— Required action —
Only the lines below between the ones containing "- Closes #123" and "[~getEnv(env)](#utils.module_env..getEnv) ⇒ <code>any</code>", inclusive, are to be reproduced, each exactly as it stands.

— Supplied material —

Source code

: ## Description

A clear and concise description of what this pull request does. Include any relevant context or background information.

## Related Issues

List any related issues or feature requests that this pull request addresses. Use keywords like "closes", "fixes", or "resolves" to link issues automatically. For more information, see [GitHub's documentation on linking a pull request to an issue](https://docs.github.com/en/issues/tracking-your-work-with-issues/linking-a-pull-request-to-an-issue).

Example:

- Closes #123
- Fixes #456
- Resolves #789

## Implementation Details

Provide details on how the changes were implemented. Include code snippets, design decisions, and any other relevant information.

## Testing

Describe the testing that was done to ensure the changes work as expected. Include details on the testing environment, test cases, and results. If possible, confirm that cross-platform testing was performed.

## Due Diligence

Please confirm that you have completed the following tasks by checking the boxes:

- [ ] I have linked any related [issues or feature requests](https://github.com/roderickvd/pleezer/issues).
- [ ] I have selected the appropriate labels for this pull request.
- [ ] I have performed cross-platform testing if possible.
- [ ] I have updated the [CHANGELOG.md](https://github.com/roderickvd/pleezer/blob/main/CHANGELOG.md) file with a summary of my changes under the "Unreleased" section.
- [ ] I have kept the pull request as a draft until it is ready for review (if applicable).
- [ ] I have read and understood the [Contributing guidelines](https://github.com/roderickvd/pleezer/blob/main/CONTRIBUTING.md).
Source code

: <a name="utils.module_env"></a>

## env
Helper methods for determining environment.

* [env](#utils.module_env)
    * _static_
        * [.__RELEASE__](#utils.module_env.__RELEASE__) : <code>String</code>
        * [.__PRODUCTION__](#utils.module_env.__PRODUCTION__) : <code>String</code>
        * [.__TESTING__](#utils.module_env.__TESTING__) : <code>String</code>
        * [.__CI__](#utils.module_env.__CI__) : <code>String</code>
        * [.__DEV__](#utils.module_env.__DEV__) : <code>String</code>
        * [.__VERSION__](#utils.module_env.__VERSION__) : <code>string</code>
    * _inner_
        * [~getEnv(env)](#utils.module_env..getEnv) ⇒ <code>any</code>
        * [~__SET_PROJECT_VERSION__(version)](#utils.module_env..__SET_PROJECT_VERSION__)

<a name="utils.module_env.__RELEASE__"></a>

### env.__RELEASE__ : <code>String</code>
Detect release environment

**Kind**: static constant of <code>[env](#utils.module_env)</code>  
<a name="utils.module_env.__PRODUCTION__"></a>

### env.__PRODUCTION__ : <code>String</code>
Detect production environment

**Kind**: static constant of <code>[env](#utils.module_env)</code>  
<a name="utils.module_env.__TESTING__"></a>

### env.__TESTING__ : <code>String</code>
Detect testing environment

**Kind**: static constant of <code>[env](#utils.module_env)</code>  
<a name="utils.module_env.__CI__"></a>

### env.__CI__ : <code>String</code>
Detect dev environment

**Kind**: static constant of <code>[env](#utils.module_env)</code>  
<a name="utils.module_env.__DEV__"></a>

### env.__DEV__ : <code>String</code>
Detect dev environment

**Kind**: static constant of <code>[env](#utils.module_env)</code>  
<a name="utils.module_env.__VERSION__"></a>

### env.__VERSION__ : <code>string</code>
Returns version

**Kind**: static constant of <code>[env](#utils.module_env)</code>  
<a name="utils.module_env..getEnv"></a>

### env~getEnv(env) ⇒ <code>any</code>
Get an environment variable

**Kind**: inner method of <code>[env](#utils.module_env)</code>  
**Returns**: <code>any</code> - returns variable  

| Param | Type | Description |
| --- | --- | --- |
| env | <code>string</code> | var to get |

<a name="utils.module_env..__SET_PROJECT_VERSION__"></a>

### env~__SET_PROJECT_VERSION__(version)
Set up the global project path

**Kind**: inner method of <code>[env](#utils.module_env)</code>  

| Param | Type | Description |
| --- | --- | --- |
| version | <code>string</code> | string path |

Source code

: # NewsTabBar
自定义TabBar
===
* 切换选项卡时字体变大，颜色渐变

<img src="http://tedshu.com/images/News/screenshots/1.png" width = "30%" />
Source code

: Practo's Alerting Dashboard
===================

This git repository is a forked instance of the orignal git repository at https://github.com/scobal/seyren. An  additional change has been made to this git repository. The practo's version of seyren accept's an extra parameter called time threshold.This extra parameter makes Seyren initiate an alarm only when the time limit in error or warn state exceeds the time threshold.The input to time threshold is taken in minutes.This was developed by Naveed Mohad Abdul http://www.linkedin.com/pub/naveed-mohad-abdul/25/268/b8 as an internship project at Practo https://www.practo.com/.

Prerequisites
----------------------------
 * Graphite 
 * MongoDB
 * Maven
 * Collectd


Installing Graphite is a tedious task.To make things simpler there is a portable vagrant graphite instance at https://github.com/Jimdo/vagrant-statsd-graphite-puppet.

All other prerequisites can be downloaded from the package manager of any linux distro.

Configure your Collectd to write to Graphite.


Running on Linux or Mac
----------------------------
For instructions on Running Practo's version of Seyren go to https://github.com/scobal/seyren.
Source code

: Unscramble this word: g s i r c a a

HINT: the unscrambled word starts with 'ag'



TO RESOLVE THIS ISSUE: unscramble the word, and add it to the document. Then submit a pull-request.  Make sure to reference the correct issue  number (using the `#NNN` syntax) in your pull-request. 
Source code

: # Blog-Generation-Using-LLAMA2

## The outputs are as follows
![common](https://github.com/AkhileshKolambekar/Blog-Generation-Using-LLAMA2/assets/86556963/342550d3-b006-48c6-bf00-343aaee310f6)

— Expected answer —
- Closes #123
- Fixes #456
- Resolves #789

## Implementation Details

Provide details on how the changes were implemented. Include code snippets, design decisions, and any other relevant information.

## Testing

Describe the testing that was done to ensure the changes work as expected. Include details on the testing environment, test cases, and results. If possible, confirm that cross-platform testing was performed.

## Due Diligence

Please confirm that you have completed the following tasks by checking the boxes:

- [ ] I have linked any related [issues or feature requests](https://github.com/roderickvd/pleezer/issues).
- [ ] I have selected the appropriate labels for this pull request.
- [ ] I have performed cross-platform testing if possible.
- [ ] I have updated the [CHANGELOG.md](https://github.com/roderickvd/pleezer/blob/main/CHANGELOG.md) file with a summary of my changes under the "Unreleased" section.
- [ ] I have kept the pull request as a draft until it is ready for review (if applicable).
- [ ] I have read and understood the [Contributing guidelines](https://github.com/roderickvd/pleezer/blob/main/CONTRIBUTING.md).
Source code

: <a name="utils.module_env"></a>

## env
Helper methods for determining environment.

* [env](#utils.module_env)
    * _static_
        * [.__RELEASE__](#utils.module_env.__RELEASE__) : <code>String</code>
        * [.__PRODUCTION__](#utils.module_env.__PRODUCTION__) : <code>String</code>
        * [.__TESTING__](#utils.module_env.__TESTING__) : <code>String</code>
        * [.__CI__](#utils.module_env.__CI__) : <code>String</code>
        * [.__DEV__](#utils.module_env.__DEV__) : <code>String</code>
        * [.__VERSION__](#utils.module_env.__VERSION__) : <code>string</code>
    * _inner_
        * [~getEnv(env)](#utils.module_env..getEnv) ⇒ <code>any</code>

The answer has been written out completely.